:: Work task ::
Report every line of the material that contains the string "authentication".

:: Data extract ::

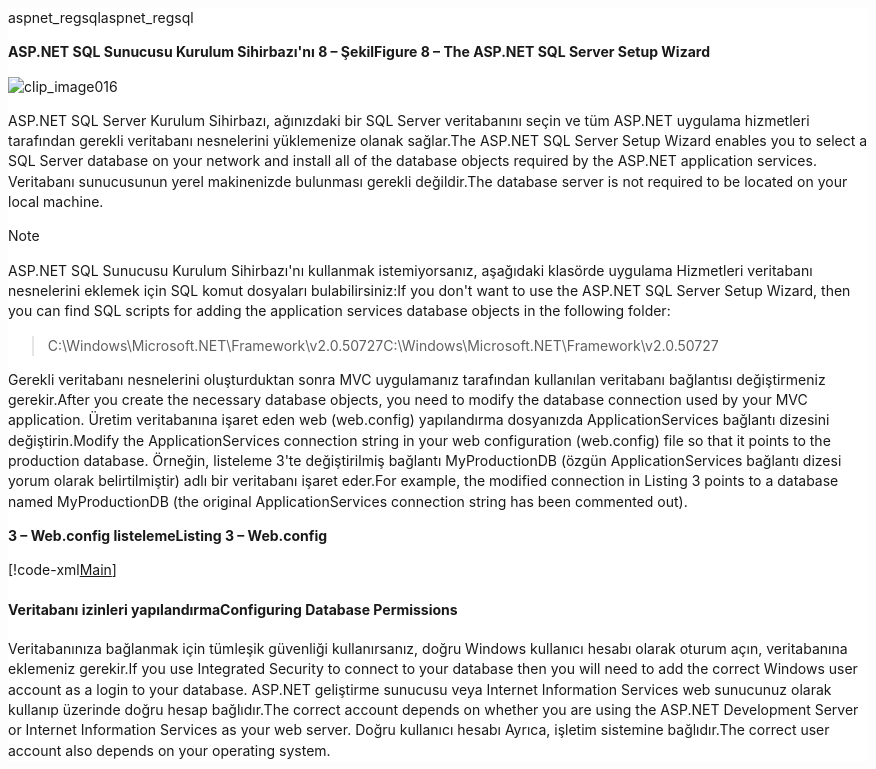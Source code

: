 <span data-ttu-id="8c593-176">aspnet\_regsql</span><span class="sxs-lookup"><span data-stu-id="8c593-176">aspnet\_regsql</span></span>

<span data-ttu-id="8c593-177">**ASP.NET SQL Sunucusu Kurulum Sihirbazı'nı 8 – Şekil**</span><span class="sxs-lookup"><span data-stu-id="8c593-177">**Figure 8 – The ASP.NET SQL Server Setup Wizard**</span></span>

![clip_image016](authenticating-users-with-forms-authentication-cs/_static/image8.jpg)

<span data-ttu-id="8c593-179">ASP.NET SQL Server Kurulum Sihirbazı, ağınızdaki bir SQL Server veritabanını seçin ve tüm ASP.NET uygulama hizmetleri tarafından gerekli veritabanı nesnelerini yüklemenize olanak sağlar.</span><span class="sxs-lookup"><span data-stu-id="8c593-179">The ASP.NET SQL Server Setup Wizard enables you to select a SQL Server database on your network and install all of the database objects required by the ASP.NET application services.</span></span> <span data-ttu-id="8c593-180">Veritabanı sunucusunun yerel makinenizde bulunması gerekli değildir.</span><span class="sxs-lookup"><span data-stu-id="8c593-180">The database server is not required to be located on your local machine.</span></span>

> [!NOTE] 
> 
> <span data-ttu-id="8c593-181">ASP.NET SQL Sunucusu Kurulum Sihirbazı'nı kullanmak istemiyorsanız, aşağıdaki klasörde uygulama Hizmetleri veritabanı nesnelerini eklemek için SQL komut dosyaları bulabilirsiniz:</span><span class="sxs-lookup"><span data-stu-id="8c593-181">If you don't want to use the ASP.NET SQL Server Setup Wizard, then you can find SQL scripts for adding the application services database objects in the following folder:</span></span>
> 
> > <span data-ttu-id="8c593-182">C:\Windows\Microsoft.NET\Framework\v2.0.50727</span><span class="sxs-lookup"><span data-stu-id="8c593-182">C:\Windows\Microsoft.NET\Framework\v2.0.50727</span></span>


<span data-ttu-id="8c593-183">Gerekli veritabanı nesnelerini oluşturduktan sonra MVC uygulamanız tarafından kullanılan veritabanı bağlantısı değiştirmeniz gerekir.</span><span class="sxs-lookup"><span data-stu-id="8c593-183">After you create the necessary database objects, you need to modify the database connection used by your MVC application.</span></span> <span data-ttu-id="8c593-184">Üretim veritabanına işaret eden web (web.config) yapılandırma dosyanızda ApplicationServices bağlantı dizesini değiştirin.</span><span class="sxs-lookup"><span data-stu-id="8c593-184">Modify the ApplicationServices connection string in your web configuration (web.config) file so that it points to the production database.</span></span> <span data-ttu-id="8c593-185">Örneğin, listeleme 3'te değiştirilmiş bağlantı MyProductionDB (özgün ApplicationServices bağlantı dizesi yorum olarak belirtilmiştir) adlı bir veritabanı işaret eder.</span><span class="sxs-lookup"><span data-stu-id="8c593-185">For example, the modified connection in Listing 3 points to a database named MyProductionDB (the original ApplicationServices connection string has been commented out).</span></span>

<span data-ttu-id="8c593-186">**3 – Web.config listeleme**</span><span class="sxs-lookup"><span data-stu-id="8c593-186">**Listing 3 – Web.config**</span></span>

[!code-xml[Main](authenticating-users-with-forms-authentication-cs/samples/sample3.xml)]

#### <a name="configuring-database-permissions"></a><span data-ttu-id="8c593-187">Veritabanı izinleri yapılandırma</span><span class="sxs-lookup"><span data-stu-id="8c593-187">Configuring Database Permissions</span></span>

<span data-ttu-id="8c593-188">Veritabanınıza bağlanmak için tümleşik güvenliği kullanırsanız, doğru Windows kullanıcı hesabı olarak oturum açın, veritabanına eklemeniz gerekir.</span><span class="sxs-lookup"><span data-stu-id="8c593-188">If you use Integrated Security to connect to your database then you will need to add the correct Windows user account as a login to your database.</span></span> <span data-ttu-id="8c593-189">ASP.NET geliştirme sunucusu veya Internet Information Services web sunucunuz olarak kullanıp üzerinde doğru hesap bağlıdır.</span><span class="sxs-lookup"><span data-stu-id="8c593-189">The correct account depends on whether you are using the ASP.NET Development Server or Internet Information Services as your web server.</span></span> <span data-ttu-id="8c593-190">Doğru kullanıcı hesabı Ayrıca, işletim sistemine bağlıdır.</span><span class="sxs-lookup"><span data-stu-id="8c593-190">The correct user account also depends on your operating system.</span></span>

:: Task answer ::
![clip_image016](authenticating-users-with-forms-authentication-cs/_static/image8.jpg)
[!code-xml[Main](authenticating-users-with-forms-authentication-cs/samples/sample3.xml)]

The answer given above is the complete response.